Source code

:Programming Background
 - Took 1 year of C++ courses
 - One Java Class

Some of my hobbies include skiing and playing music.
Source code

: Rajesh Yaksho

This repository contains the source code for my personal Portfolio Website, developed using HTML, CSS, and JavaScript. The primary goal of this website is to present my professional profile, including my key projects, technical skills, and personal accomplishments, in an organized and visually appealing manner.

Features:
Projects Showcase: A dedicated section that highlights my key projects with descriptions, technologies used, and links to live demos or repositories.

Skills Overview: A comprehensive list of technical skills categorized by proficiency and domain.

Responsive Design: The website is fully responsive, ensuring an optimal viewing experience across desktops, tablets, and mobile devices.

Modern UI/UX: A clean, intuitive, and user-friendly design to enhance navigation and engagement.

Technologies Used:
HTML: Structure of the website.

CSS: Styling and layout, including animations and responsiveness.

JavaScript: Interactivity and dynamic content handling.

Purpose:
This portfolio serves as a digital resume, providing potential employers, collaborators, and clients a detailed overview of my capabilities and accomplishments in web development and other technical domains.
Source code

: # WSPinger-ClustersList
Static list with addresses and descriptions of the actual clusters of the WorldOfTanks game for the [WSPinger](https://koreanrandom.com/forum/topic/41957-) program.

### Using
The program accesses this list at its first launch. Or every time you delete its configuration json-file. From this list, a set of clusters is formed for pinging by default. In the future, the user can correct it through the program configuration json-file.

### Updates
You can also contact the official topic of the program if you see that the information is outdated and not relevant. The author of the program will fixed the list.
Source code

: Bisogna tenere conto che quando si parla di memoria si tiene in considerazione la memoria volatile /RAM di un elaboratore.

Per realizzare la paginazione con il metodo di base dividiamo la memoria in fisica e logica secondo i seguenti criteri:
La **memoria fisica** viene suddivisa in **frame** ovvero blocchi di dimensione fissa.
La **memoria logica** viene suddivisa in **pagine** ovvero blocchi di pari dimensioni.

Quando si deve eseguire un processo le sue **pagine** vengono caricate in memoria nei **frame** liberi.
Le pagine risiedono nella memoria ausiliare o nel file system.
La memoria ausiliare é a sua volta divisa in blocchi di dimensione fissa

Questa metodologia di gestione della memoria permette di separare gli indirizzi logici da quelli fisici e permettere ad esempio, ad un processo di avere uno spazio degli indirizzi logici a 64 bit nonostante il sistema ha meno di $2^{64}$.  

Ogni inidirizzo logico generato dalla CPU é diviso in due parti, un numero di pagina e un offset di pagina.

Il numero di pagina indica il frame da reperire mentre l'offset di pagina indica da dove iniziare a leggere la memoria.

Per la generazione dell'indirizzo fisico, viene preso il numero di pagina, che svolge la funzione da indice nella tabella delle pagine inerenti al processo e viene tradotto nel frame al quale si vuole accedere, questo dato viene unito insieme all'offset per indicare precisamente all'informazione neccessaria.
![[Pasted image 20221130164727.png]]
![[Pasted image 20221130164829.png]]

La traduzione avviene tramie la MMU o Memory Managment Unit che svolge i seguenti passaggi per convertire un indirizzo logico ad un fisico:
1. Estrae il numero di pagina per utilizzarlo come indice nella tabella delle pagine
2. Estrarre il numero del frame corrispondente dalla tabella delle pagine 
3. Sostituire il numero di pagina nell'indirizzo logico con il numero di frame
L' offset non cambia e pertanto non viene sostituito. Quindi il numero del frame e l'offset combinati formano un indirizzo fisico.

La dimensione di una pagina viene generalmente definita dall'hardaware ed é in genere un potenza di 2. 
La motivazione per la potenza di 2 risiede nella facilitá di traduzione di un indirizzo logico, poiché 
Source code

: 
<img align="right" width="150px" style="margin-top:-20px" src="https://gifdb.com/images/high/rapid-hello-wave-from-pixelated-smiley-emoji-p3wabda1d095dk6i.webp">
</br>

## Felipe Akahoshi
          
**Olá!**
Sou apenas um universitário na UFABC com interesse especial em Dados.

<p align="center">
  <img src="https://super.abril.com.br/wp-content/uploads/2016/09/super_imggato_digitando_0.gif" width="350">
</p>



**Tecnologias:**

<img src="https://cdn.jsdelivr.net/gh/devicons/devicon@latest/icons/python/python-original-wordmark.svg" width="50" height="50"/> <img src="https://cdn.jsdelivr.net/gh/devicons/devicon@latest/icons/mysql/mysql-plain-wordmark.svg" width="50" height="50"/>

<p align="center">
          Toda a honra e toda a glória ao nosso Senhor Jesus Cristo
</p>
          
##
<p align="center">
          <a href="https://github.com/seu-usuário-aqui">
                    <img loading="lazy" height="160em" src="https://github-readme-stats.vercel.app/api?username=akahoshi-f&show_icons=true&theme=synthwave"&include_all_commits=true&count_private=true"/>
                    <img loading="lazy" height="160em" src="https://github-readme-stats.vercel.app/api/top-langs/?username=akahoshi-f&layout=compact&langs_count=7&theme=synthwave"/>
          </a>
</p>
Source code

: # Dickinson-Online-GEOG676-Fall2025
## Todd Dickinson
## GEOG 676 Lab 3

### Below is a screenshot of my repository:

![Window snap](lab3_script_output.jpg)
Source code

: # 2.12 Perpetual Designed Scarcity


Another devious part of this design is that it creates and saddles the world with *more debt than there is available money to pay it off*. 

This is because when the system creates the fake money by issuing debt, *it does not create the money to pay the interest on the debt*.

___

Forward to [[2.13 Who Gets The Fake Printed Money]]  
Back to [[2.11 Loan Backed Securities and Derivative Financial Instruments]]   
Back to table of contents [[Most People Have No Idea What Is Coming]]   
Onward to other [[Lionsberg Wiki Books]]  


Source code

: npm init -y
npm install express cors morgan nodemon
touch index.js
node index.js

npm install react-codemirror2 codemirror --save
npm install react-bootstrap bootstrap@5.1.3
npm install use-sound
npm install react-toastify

.....

» **WHAT TO PRODUCE**
Scanning the material above, work out how many lines contain the word "WSPinger" and reply with the number only.

» **ANSWER FOR THE TASK**
2